Biographical details
- Born: December 21, 1998 (age 27)
- Alma mater: University of West Alabama

Playing career
- 2017–2018: Delaware State
- 2019–2021: West Alabama
- Position: Quarterback

Coaching career (HC unless noted)
- 2021 (Winter): West Alabama (GA)
- 2022: Georgetown (TE)
- 2023: Georgetown (QB)
- 2024: Georgetown (PGC/QB/RC)
- 2025 (Summer): Tampa Bay Buccaneers (QB Coaching Fellow)
- 2025: Central Michigan (Sr. Offensive Analyst)
- 2026–Present: Georgetown (OC/QB)

Accomplishments and honors

Awards
- OurCoachingNetwork – (2023, 2025 – 30under30),

= Jack McDaniels =

American football coach (born 1998)

Jack McDaniels (born December 21, 1998) is an American football coach and former quarterback who is currently the Senior Offensive Analyst at Central Michigan. McDaniels has also been a Quarterback Coach and Coordinator at the FCS level with Georgetown University. He played college football at Delaware State and West Alabama.

==Playing career==
Jack McDaniels was the starting quarterback at Delaware State University for two years and the University of West Alabama for three years.

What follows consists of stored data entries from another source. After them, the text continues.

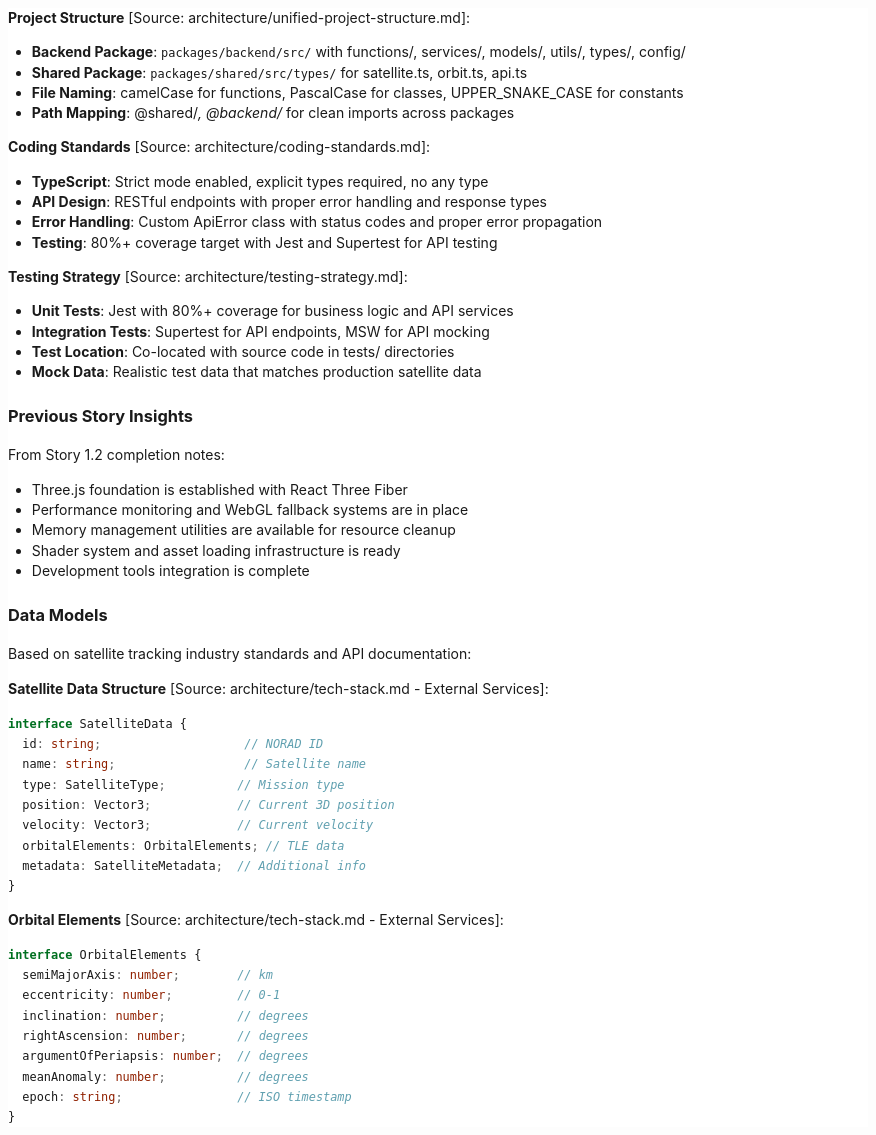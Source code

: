 **Project Structure** [Source: architecture/unified-project-structure.md]:
- **Backend Package**: `packages/backend/src/` with functions/, services/, models/, utils/, types/, config/
- **Shared Package**: `packages/shared/src/types/` for satellite.ts, orbit.ts, api.ts
- **File Naming**: camelCase for functions, PascalCase for classes, UPPER_SNAKE_CASE for constants
- **Path Mapping**: @shared/*, @backend/* for clean imports across packages

**Coding Standards** [Source: architecture/coding-standards.md]:
- **TypeScript**: Strict mode enabled, explicit types required, no any type
- **API Design**: RESTful endpoints with proper error handling and response types
- **Error Handling**: Custom ApiError class with status codes and proper error propagation
- **Testing**: 80%+ coverage target with Jest and Supertest for API testing

**Testing Strategy** [Source: architecture/testing-strategy.md]:
- **Unit Tests**: Jest with 80%+ coverage for business logic and API services
- **Integration Tests**: Supertest for API endpoints, MSW for API mocking
- **Test Location**: Co-located with source code in tests/ directories
- **Mock Data**: Realistic test data that matches production satellite data

### Previous Story Insights
From Story 1.2 completion notes:
- Three.js foundation is established with React Three Fiber
- Performance monitoring and WebGL fallback systems are in place
- Memory management utilities are available for resource cleanup
- Shader system and asset loading infrastructure is ready
- Development tools integration is complete

### Data Models
Based on satellite tracking industry standards and API documentation:

**Satellite Data Structure** [Source: architecture/tech-stack.md - External Services]:
```typescript
interface SatelliteData {
  id: string;                    // NORAD ID
  name: string;                  // Satellite name
  type: SatelliteType;          // Mission type
  position: Vector3;            // Current 3D position
  velocity: Vector3;            // Current velocity
  orbitalElements: OrbitalElements; // TLE data
  metadata: SatelliteMetadata;  // Additional info
}
```

**Orbital Elements** [Source: architecture/tech-stack.md - External Services]:
```typescript
interface OrbitalElements {
  semiMajorAxis: number;        // km
  eccentricity: number;         // 0-1
  inclination: number;          // degrees
  rightAscension: number;       // degrees
  argumentOfPeriapsis: number;  // degrees
  meanAnomaly: number;          // degrees
  epoch: string;                // ISO timestamp
}
```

As a true freshman at Delaware State, McDaniels helped snapped a two-year losing streak, and win consecutive games for the first time in four seasons. McDaniels played under former FBS assistant coach, Kenny Carter, as well as Delaware State alum and former Super Bowl Champ, Rod Milstead.

After two seasons with Delaware State, McDaniels transferred to Division-II West Alabama. There, McDaniels led the Tigers to Top-10 National Rankings (D-II) and a top ranked national offense. At West Alabama, McDaniels played for UWA alum Head Coach Brett Gilliland and former FBS Offensive Coordinator Don Bailey.

In total, McDaniels started 47 career games, accumulated more than 9,000 total yards and 90 touchdowns.

==Coaching career==

=== West Alabama ===
Immediately after his playing career ended in the fall of 2021, McDaniels joined the West Alabama staff as an Offensive Graduate Assistant.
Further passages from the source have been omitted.